Your lawn probably has taken a beating this summer – family gatherings, fetch with the dog, and kids’ games and toys have likely been working together with heat and drought to make your grass gasp for a breather. If you lawn is in need of a little TLC, you’re in luck – fall is the best time to revitalize it so that next year’s grass is the greenest and healthiest it can be.
Know Your Grass
There are cool season and warm season grasses, and several varieties in each category.
- Cool Season Grasses: Kentucky bluegrass – fescue – perennial ryegrass; are better suited for cooler climates, are most productive in spring and fall, sometimes take more irrigation and are generally mowed higher than warm season grasses due to their erect growth habit.
- Warm Season Grasses: Bermuda – St. Augustine – big bluestem; grow best in warmer climates, are typically more drought tolerant and are often mowed at lower heights.
Be sure to check with your local lawn experts for specific recommendations for turf grass in you area.
In the fall, fertilize your lawn with an NPK (nitrogen, phosphorus, potassium) ration of 3-1-2 or 4-1-2. The ratio doesn’t need to be exact, but do try to get a product with similar amounts. Plan to use approximately 1 pound of fertilizer per 1,000 square feet of lawn and always follow the package directions. Applying too much fertilizer will not help your grass and, in fact, may damage it.
Thatch is the buildup of dead roots and stems that develop between the soil and the green grass blades. If you have just a little buildup, you can use a hard rake or a dethatching rake to remove the dead grass, but if you have more than ½ inch you will need to core aerate in the fall or the spring.
Core aeration uses rentable equipment to remove plugs of soil, increasing the soil’s ability to receive water, air and fertilizer. If your buildup is thicker than ⅔ inch, you will need to not only core aerate but add ⅛ to ¼ inch of organci matter like compost or peat. Water in well.
September and October are the best months to control perennial broadleaf weeds like clover and dandelions. These weeds are busy taking in sun and nutrients to get them through the winter months, so that means they are open to receiving weed killers as well.

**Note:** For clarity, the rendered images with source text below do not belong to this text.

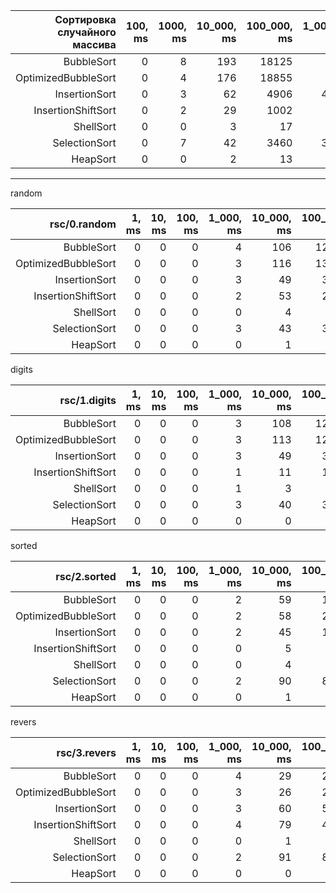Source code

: Сортировка случайного массива|100, ms|1000, ms|10_000, ms|100_000, ms|1_000_000, ms
---:|---:|---:|---:|---:|---:
BubbleSort|0|8|193|18125|-
OptimizedBubbleSort|0|4|176|18855|-
InsertionSort|0|3|62|4906|481813
InsertionShiftSort|0|2|29|1002|5727
ShellSort|0|0|3|17|167
SelectionSort|0|7|42|3460|305989
HeapSort|0|0|2|13|152

---

random

rsc/0.random|1, ms|10, ms|100, ms|1_000, ms|10_000, ms|100_000, ms|1_000_000, ms|10_000_000, ms
---:|---:|---:|---:|---:|---:|---:|---:|---:
BubbleSort|0|0|0|4|106|12920|-|-
OptimizedBubbleSort|0|0|0|3|116|13035|-|-
InsertionSort|0|0|0|3|49|3691|357487|-
InsertionShiftSort|0|0|0|2|53|2346|236888|-
ShellSort|0|0|0|0|4|23|166|2646
SelectionSort|0|0|0|3|43|3212|229968|-
HeapSort|0|0|0|0|1|13|148|2673

digits

rsc/1.digits|1, ms|10, ms|100, ms|1_000, ms|10_000, ms|100_000, ms|1_000_000, ms|10_000_000, ms
---:|---:|---:|---:|---:|---:|---:|---:|---:
BubbleSort|0|0|0|3|108|12831|-|-
OptimizedBubbleSort|0|0|0|3|113|12965|-|-
InsertionSort|0|0|0|3|49|3494|338173|-
InsertionShiftSort|0|0|0|1|11|1074|76353|-
ShellSort|0|0|0|1|3|14|79|764
SelectionSort|0|0|0|3|40|3510|283007|-
HeapSort|0|0|0|0|0|9|84|922

sorted

rsc/2.sorted|1, ms|10, ms|100, ms|1_000, ms|10_000, ms|100_000, ms|1_000_000, ms|10_000_000, ms
---:|---:|---:|---:|---:|---:|---:|---:|---:
BubbleSort|0|0|0|2|59|1971|200588|-
OptimizedBubbleSort|0|0|0|2|58|2233|234185|-
InsertionSort|0|0|0|2|45|1789|167291|-
InsertionShiftSort|0|0|0|0|5|89|5356|-
ShellSort|0|0|0|0|4|10|125|1729
SelectionSort|0|0|0|2|90|8624|-|-
HeapSort|0|0|0|0|1|9|87|1017

revers

rsc/3.revers|1, ms|10, ms|100, ms|1_000, ms|10_000, ms|100_000, ms|1_000_000, ms|10_000_000, ms
---:|---:|---:|---:|---:|---:|---:|---:|---:
BubbleSort|0|0|0|4|29|2703|270121|-
OptimizedBubbleSort|0|0|0|3|26|2749|269317|-
InsertionSort|0|0|0|3|60|5842|598888|-
InsertionShiftSort|0|0|0|4|79|4078|451973|-
ShellSort|0|0|0|0|1|6|46|517
SelectionSort|0|0|0|2|91|8894|-|-
HeapSort|0|0|0|0|0|10|84|960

If you have just a few weeds, pull them out by hand, but more numerous weeds may require additional tactics or chemicals – either organic or non organic. As with fertilizers, always follow the package directions when applying any chemical to your lawn to avoid damaging it and the surrounding plants. Don’t worry about any bare spots left by weed removal; your healthy grass will take over those areas in no time.
Sow grass seeds
If you have large bare areas left by weed removal or simply need to establish a new or extended part of your lawn, mid-August to mid-September is the best time to sow grass seeds. Always check with your county extension office or trusted local nursery about the best times to sow seeds in your area, however.
Before you sow, be sure you have prepared the soil correctly to get the best results. Till the soil at least 6 inches deeps, add ½ to 1 inch or so of compost or peat, rake the soil smooth and sow the seeds. Water in well and keep the soil consistently moist until after the new growth emerges, or about 6 weeks.